View Full Version : Identify the misclassified files



hexstatic
11-28-2007, 06:50 AM
Hello

I'm conducting data mining on a sound database. I use the SMO classifier and cross-validation. The problem is that the matrix confusion I obtain does not permit me to identify specifically the misclassified files. Is there anyway to identify the files individually ?

Thank you very much !

-hexstatic-

Mark
11-28-2007, 05:53 PM
Yes there is. In the Weka Explorer's preprocess panel, add an ID attribute to your dataset by applying the AddID filter (weka.filters.unsupervised.attribute.AddID). By default, this inserts a numeric ID attribute as the first attribute in your data. In the Classifier panel, click the "More options" button and select the "Output predictions" check box; also, in the "Output additional attributes" text area enter "first" (without the quotes). Now you need to configure your classifier so that it does not use the new ID attribute to learn from. To do this you can use the FilteredClassifier (in the "meta") package. This classifier takes another classifier as a base learner and a filter (which it applies to the data before passing it to the classifier). Here is an example configuration using J48 that I copied and pasted from the Classifier panel in the Explorer:

weka.classifiers.meta.FilteredClassifier -F "weka.filters.unsupervised.attribute.Remove -R first" -W weka.classifiers.trees.J48 -- -C 0.25 -M 2

Hope this helps.

Mark.

hexstatic
12-04-2007, 06:18 AM
Hi,

Thank you for your reply.
I did not achieve to fix the problem. First, I did not find the "Output additional attributes". Perhaps it is a version problem. I use the 3.5.6 one. Second, I don't know if it changes something, but I'd prefer to use the SMO classifier.
And, finally, I don't know if it is the same problem, but I also conduct cluterization, to obtain a tree representation. But, ones again, I obtain leafs and nodes, but I can't identify the specific files.
Thank you very much,

-hexstatic-

Mark
12-04-2007, 05:13 PM
My apologies - the "Output additional attributes" field was added as a feature since 3.5.6 and will be in the next release (soon). You can get a nightly snapshot of Weka that contains this feature from:

http://www.cs.waikato.ac.nz/~ml/weka/snapshots/

You can use SMO (or any classifier) instead of J48.
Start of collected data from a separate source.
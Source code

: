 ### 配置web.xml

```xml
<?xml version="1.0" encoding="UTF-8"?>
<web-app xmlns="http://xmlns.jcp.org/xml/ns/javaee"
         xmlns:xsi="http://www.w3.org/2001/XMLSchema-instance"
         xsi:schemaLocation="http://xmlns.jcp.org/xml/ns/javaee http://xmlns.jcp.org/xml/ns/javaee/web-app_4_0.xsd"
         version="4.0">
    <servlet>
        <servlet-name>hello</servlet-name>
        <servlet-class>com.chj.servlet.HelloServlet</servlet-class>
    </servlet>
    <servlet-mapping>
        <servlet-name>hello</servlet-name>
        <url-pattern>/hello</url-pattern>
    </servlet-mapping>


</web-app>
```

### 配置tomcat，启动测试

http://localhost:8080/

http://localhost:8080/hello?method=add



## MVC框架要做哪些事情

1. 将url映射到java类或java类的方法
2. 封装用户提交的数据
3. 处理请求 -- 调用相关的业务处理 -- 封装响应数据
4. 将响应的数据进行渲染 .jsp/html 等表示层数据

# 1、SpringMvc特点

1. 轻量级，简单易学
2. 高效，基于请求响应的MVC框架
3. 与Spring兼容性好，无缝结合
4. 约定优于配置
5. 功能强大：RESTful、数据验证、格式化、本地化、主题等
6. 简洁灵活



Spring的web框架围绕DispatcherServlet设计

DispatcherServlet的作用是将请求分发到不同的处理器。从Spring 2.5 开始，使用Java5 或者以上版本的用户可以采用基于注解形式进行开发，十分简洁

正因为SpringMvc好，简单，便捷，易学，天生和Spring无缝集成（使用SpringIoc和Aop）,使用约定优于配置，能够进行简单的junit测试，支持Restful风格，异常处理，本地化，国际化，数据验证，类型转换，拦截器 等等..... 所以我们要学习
There is a similar facility (printing out predictions) for clustering, but it is only available (at present) from the command line. To get help on command line options for clustering try:

java weka.clusterers.<some clusterer> -h

This will give general help options plus options specific to <some clusterer>

There is also a FilteredClusterer that can be used in the same way as the FilteredClassifier can (for removing ID attributes for example).

Hope this helps.

Mark.

hexstatic
12-17-2007, 06:39 AM
I too apologize for being so slow to reply (I was quite overbooked last week !).
Well, I was not able to add the feature 'output additional attributes' (in fact I did not find how).
And also I don't know how to change the command line of clusterization.
I'm sorry but I'm a beginner with weka.
Thank you
-hexstatic-